[[ Dataset records, beginning ]]

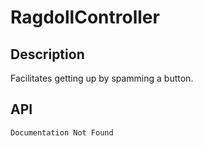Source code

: # RagdollController

## Description
	
Facilitates getting up by spamming a button.

## API

    Documentation Not Found

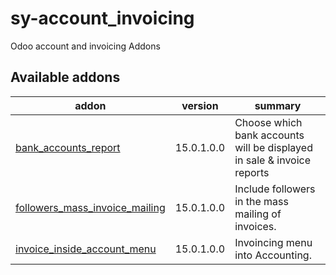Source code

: # sy-account_invoicing
Odoo account and invoicing Addons

[//]: # (addons)

Available addons
----------------
addon | version | summary
--- | --- | ---
[bank_accounts_report](bank_accounts_report/) | 15.0.1.0.0 | Choose which bank accounts will be displayed in sale & invoice reports
[followers_mass_invoice_mailing](followers_mass_invoice_mailing/) | 15.0.1.0.0 | Include followers in the mass mailing of invoices.
[invoice_inside_account_menu](invoice_inside_account_menu/) | 15.0.1.0.0 | Invoincing menu into Accounting.

[//]: # (end addons)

[[ Dataset records, end ]]

▶ **Prompt**
Your copy should match the entries exactly, minus the pictures.

▶ **Expected output**
Source code

: # RagdollController

## Description
	
Facilitates getting up by spamming a button.

## API

    Documentation Not Found

Source code

: # sy-account_invoicing
Odoo account and invoicing Addons

[//]: # (addons)

Available addons
----------------
addon | version | summary
--- | --- | ---
[bank_accounts_report](bank_accounts_report/) | 15.0.1.0.0 | Choose which bank accounts will be displayed in sale & invoice reports
[followers_mass_invoice_mailing](followers_mass_invoice_mailing/) | 15.0.1.0.0 | Include followers in the mass mailing of invoices.
[invoice_inside_account_menu](invoice_inside_account_menu/) | 15.0.1.0.0 | Invoincing menu into Accounting.

[//]: # (end addons)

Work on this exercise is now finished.